Am I a bad person if I don't put together a team? Probably. Should I put together a team? Probably. Am I letting others down if I don't? Probably. But I can't make everyone happy. For once, I think this people pleaser is going to have to say no.

Wednesday, March 08, 2006

Big Sister

I recently made some major changes in my life. For one, I became a Big Sister. As in, part of the Big Brothers/Big Sisters program. I am single, with no children. None of my siblings have children and I'm the last person any of my friend's would call to babysit. New mothers cringe when I come bearing gifts to the hospital...praying I don't ask to hold their precious newborn. Come on...even children illiterate people like me don't drop babies...often. :)

So now I find myself in charge of an 8-year old girl, I'll call Angel. Don't take that literally. Since it's my first post, I suppose I best warn you that I can be a bit sarcastic. It's up to you to figure out when. This is our third month together (Angel and myself, not me and you) and I usually have her for a few hours a week, so I am starting to get to know her pretty well.

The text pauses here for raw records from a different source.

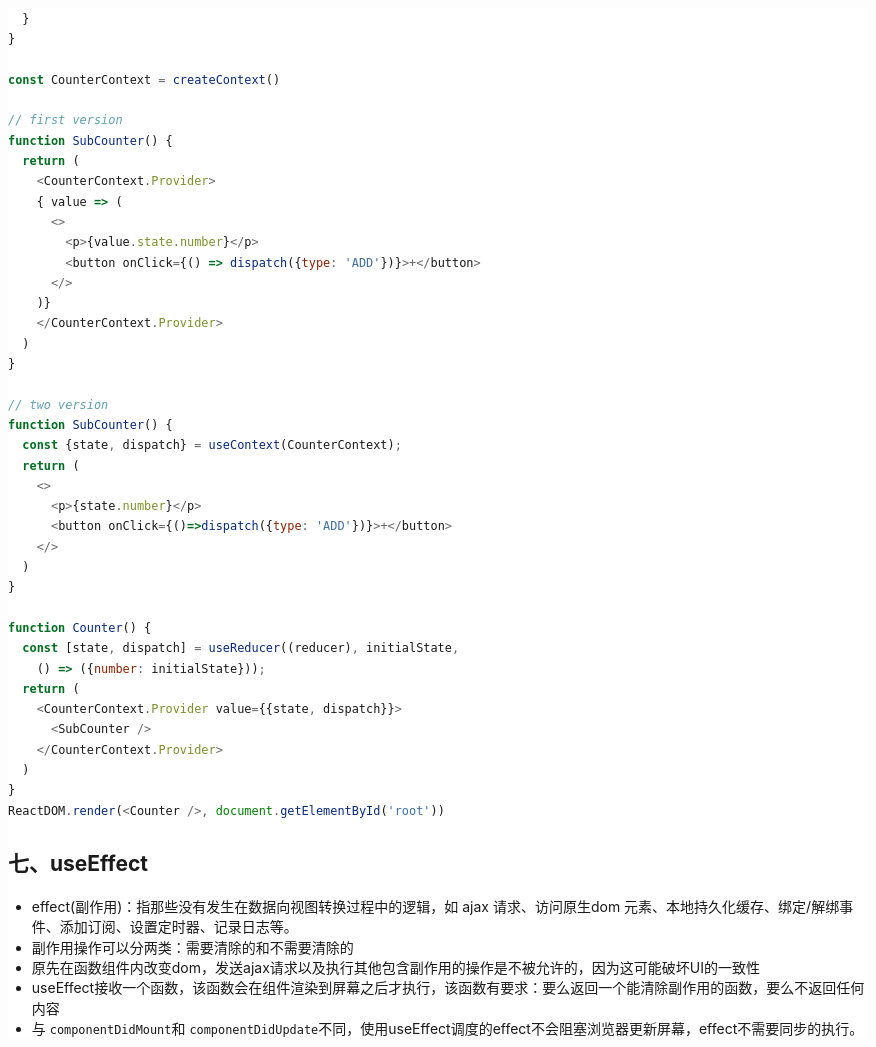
 ```javascript
  }
}

const CounterContext = createContext()

// first version
function SubCounter() {
  return (
    <CounterContext.Provider>
    { value => (
      <>
        <p>{value.state.number}</p>
        <button onClick={() => dispatch({type: 'ADD'})}>+</button>
      </>
    )}
    </CounterContext.Provider>
  )
}

// two version
function SubCounter() {
  const {state, dispatch} = useContext(CounterContext);
  return (
    <>
      <p>{state.number}</p>
      <button onClick={()=>dispatch({type: 'ADD'})}>+</button>
    </>
  )
}

function Counter() {
  const [state, dispatch] = useReducer((reducer), initialState,
    () => ({number: initialState}));
  return (
    <CounterContext.Provider value={{state, dispatch}}>
      <SubCounter />
    </CounterContext.Provider>
  )
}
ReactDOM.render(<Counter />, document.getElementById('root'))
```



## 七、useEffect

+ effect(副作用)：指那些没有发生在数据向视图转换过程中的逻辑，如 ajax 请求、访问原生dom 元素、本地持久化缓存、绑定/解绑事件、添加订阅、设置定时器、记录日志等。
+ 副作用操作可以分两类：需要清除的和不需要清除的
+ 原先在函数组件内改变dom，发送ajax请求以及执行其他包含副作用的操作是不被允许的，因为这可能破坏UI的一致性
+ useEffect接收一个函数，该函数会在组件渲染到屏幕之后才执行，该函数有要求：要么返回一个能清除副作用的函数，要么不返回任何内容
+ 与 `componentDidMount`和 `componentDidUpdate`不同，使用useEffect调度的effect不会阻塞浏览器更新屏幕，effect不需要同步的执行。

Tonight, however, was a first. The first time in my life where I have been the one in charge of the crying, obnoxious, peace stealing child who ruins everyones experience at the store, leaving more than a few with a migraine. Yes, Angel threw a temper tantrum in the middle of the Dollar Store because I would not buy her some hideous squishy elephant whose plastic skin gave me the heebee jeebies. Normally, I would be the one in the book section giving dirty looks to the parent unable to control their child, or rolling my eyes at the other shoppers looking around for the culprit. Not to mention making promises to myself that my children will never act like that.

Trust me, I would have put down the $1.07 to get her to shut up, but I had previously promised her grandmother I wouldn't buy her anything, until Angel's therapist cleared the road. (ie she got in trouble and had all her toys taken away) Grandmother's wrath vs Angel' tears...tough one.

Thoughts:
#1: Do 8 year olds really still cry and pout in stores? I thought that ended after the terrible two's?
#2: Is there anyone close by that I can pretend she is with instead of me?
#3: Where is the nearest exit?

Needless to say, I grabbed her hand and took her to my car immediately, amidst promises that I would never take her shopping again. I let her pout back to my house (about a 6 minute drive) then told her that I thought spending time together was more important than buying a squishy elephant. And that all of other times together had been a blast, whether or not we had spent any money. I didn't know if she was buying it or not, so I said, let's skip down the street. By the time we returned to my house, she was all smiles again. And we enjoyed the rest of the evening.

To all you mom's out there...especially the single parents...if I was wearing a hat...it would be taken off to you. I experience two hours of your craziness a week, but now enjoy all the other 166 all the more.

And for any of you adults in a bad mood. Try skipping down the street, hand in hand with a child (borrow one if you have to). It works wonders.